Oleh
Syaikh Muhammad bin Shalih Al-Utsaimin
Pertanyaan:
Syaikh Muhammad bin Shalih Al-Utsaimin ditanya : Saya mahasiswa tahun-tahun pertama di fakultas Syari’ah, kami banyak menemukan permasalahan yang mengandung perbedaan pendapat, dan terkadang pendapat yang rajih dalam sebagian masalah, ternyata bertolak belakang dengan sebagian pendapat ulama sekarang. Atau kadang kami menemukan masalah-masalah tapi tidak ada satu pun yang rajih, sehingga kami bingung dalam hal ini. Apa yang harus kami lakukan berkenaan dengan masalah yang mengandung perbedaan pendapat atau ketika kami ditanya oleh orang lain? Semoga Allah memberi kebaikan pada Syaikh.
Jawaban.
Pertanyaan semacam ini tidak hanya dialami oleh para penuntut ilmu syari’at, tapi merupakan masalah umum setiap orang. Jika seseorang mendapati perbedaan pendapat tentang suatu fatwa, ia akan kebingungan. Tapi sebenarnya tidak perlu dibingungkan, karena seseorang itu, jika mendapatkan fatwa yang berbeda, maka hendaknya ia mengikuti pendapat yang dipandangnya lebih mendekati kebenaran, yaitu berdasarkan keluasan ilmunya dan kekuatan imannya, sebagaimana jika seseorang sakit, lalu ada dua dokter yang memberikan resep berbeda, maka hendaknya ia mengikuti perkataan dokter yang dipandangnya lebih benar dalam memberikan resep obat. Jika ada dua pendapat yang dipandangnya sama, atau tidak dapat menguatkan salah satu pendapat yang berbeda itu, maka menurut para ulama, hendaknya ia mengikuti pendapat yang lebih tegas, karena itu lebih berhati-hati. Sebagian ulama lainnya mengatakan, hendaknya ia mengikuti yang lebih mudah, karena demikianlah dasar hukum dalam syari’ at Islam. Ada juga yang berpendapat, boleh memilih di antara pendapat yang ada.
Yang benar adalah mengikuti yang mudah, karena hal itu sesuai dengan konsep mudahnya agama Islam, berdasarkan firman Allah Subhanahu wa Ta’ala.

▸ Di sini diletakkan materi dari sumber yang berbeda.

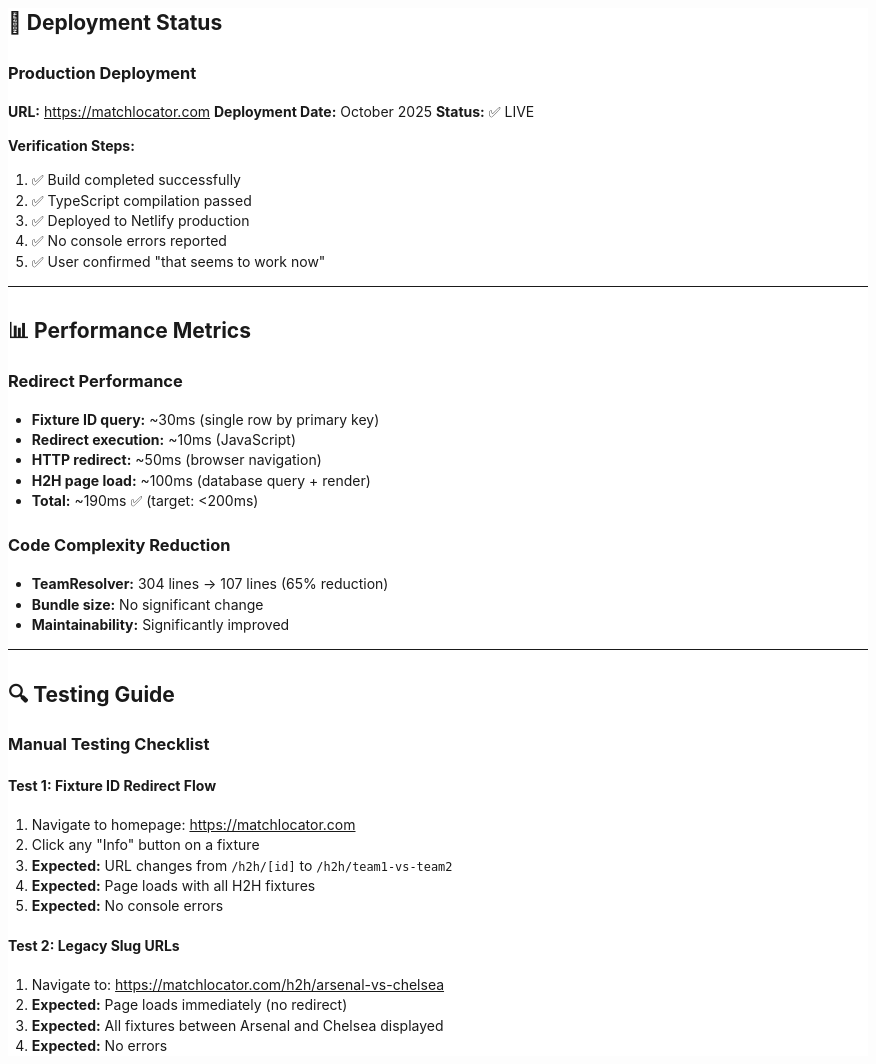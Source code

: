 
## 🚀 Deployment Status

### Production Deployment
**URL:** https://matchlocator.com
**Deployment Date:** October 2025
**Status:** ✅ LIVE

**Verification Steps:**
1. ✅ Build completed successfully
2. ✅ TypeScript compilation passed
3. ✅ Deployed to Netlify production
4. ✅ No console errors reported
5. ✅ User confirmed "that seems to work now"

---

## 📊 Performance Metrics

### Redirect Performance
- **Fixture ID query:** ~30ms (single row by primary key)
- **Redirect execution:** ~10ms (JavaScript)
- **HTTP redirect:** ~50ms (browser navigation)
- **H2H page load:** ~100ms (database query + render)
- **Total:** ~190ms ✅ (target: <200ms)

### Code Complexity Reduction
- **TeamResolver:** 304 lines → 107 lines (65% reduction)
- **Bundle size:** No significant change
- **Maintainability:** Significantly improved

---

## 🔍 Testing Guide

### Manual Testing Checklist

#### Test 1: Fixture ID Redirect Flow
1. Navigate to homepage: https://matchlocator.com
2. Click any "Info" button on a fixture
3. **Expected:** URL changes from `/h2h/[id]` to `/h2h/team1-vs-team2`
4. **Expected:** Page loads with all H2H fixtures
5. **Expected:** No console errors

#### Test 2: Legacy Slug URLs
1. Navigate to: https://matchlocator.com/h2h/arsenal-vs-chelsea
2. **Expected:** Page loads immediately (no redirect)
3. **Expected:** All fixtures between Arsenal and Chelsea displayed
4. **Expected:** No errors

“Artinya : Allah menghendaki kemudahan bagimu, dan tidak menghendaki kesukaran bagimu.” [Al-Baqarah: 185]
Dan firmanNya.
sekali-kali tidak menjadikan untuk kamu dalam agama suatu kesempitan.”[Al-Hajj: 78]
Serta sabda Nabi Shallallahu ‘alaihi wa sallam
“Artinya : Bersikap mudahlah kalian dan jangan mempersulit. “[1]

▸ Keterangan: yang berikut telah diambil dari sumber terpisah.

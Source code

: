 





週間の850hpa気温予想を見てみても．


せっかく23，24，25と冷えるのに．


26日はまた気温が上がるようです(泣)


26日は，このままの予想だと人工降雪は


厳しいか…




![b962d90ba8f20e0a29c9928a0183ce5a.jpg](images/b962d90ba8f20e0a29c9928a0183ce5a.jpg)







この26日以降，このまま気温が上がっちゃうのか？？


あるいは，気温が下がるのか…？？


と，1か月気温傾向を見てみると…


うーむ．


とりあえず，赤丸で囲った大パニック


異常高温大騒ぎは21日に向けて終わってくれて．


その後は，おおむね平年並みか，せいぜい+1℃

Lain dari itu, karena pada mulanya manusia adalah “bebas dari tanggung jawab” sehingga ada sesuatu yang mengubah status dasar ini. Kaidah ini berlaku bagi orang yang tidak dapat mengetahui yang haq dengan dirinya sendiri. Namun bagi yang bisa, seperti halnya thalib ‘Urn (penuntut ilmu syar’i) yang bisa membaca pendapat-pendapat seputar masalah dimaksud, maka hendaknya memilih pendapat yang dipandangnya lebih benar berdasarkan dalil-dalil yang ada padanya. Dalam hal ini ia harus meneliti dan membaca untuk mengetahui pendapat yang lebih benar di antara pendapat-pendapat yang diungkapkan oleh para ulama.

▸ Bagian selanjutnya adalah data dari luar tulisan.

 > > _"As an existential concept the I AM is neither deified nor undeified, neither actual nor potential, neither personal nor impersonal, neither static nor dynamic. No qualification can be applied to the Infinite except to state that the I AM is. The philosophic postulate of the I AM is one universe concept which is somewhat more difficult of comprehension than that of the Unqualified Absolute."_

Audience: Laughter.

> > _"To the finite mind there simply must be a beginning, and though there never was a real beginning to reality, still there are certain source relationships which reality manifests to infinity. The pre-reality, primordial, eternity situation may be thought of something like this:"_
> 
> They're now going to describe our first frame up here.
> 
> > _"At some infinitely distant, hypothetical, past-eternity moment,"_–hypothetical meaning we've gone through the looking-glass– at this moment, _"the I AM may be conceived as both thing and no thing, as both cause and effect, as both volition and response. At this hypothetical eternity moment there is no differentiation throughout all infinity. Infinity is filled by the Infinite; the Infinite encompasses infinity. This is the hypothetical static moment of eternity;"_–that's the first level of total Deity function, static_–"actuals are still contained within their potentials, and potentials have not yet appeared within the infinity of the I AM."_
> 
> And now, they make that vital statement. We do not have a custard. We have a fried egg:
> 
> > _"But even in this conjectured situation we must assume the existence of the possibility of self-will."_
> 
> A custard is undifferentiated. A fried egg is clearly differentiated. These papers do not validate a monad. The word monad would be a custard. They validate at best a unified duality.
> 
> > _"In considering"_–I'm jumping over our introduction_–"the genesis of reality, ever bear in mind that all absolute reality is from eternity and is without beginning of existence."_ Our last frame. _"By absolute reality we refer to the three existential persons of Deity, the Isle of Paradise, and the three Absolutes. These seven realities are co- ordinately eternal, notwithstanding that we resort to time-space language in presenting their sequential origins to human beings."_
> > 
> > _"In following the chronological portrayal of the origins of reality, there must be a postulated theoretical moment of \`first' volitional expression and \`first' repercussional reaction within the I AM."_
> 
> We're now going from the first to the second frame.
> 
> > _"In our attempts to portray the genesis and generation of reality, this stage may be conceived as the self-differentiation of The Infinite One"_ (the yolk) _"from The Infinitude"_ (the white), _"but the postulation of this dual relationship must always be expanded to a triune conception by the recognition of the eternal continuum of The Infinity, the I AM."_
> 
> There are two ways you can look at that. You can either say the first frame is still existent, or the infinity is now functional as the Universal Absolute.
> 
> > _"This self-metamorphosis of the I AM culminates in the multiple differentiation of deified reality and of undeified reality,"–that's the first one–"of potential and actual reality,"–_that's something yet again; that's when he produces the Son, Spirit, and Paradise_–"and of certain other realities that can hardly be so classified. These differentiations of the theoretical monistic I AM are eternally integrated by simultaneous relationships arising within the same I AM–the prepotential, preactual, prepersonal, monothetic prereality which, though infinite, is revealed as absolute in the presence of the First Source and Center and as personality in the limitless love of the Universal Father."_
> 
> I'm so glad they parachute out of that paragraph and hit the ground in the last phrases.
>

[Kitabud Da’Wah (5), haL. 45-47, SyaikH Ibnu Utsaimin]
[Disalin dari buku Al-Fatawa Asy-Syar’iyyah Fi Al-Masa’il Al-Ashriyyah Min Fatawa Ulama Al-Balad Al-Haram, edisi Indonesia Fatwa-Fatwa Terkini-2, Darul Haq]
_________
Foote Note
[1]. HR. AI-Bukhari dalam Al-‘Ilm (69).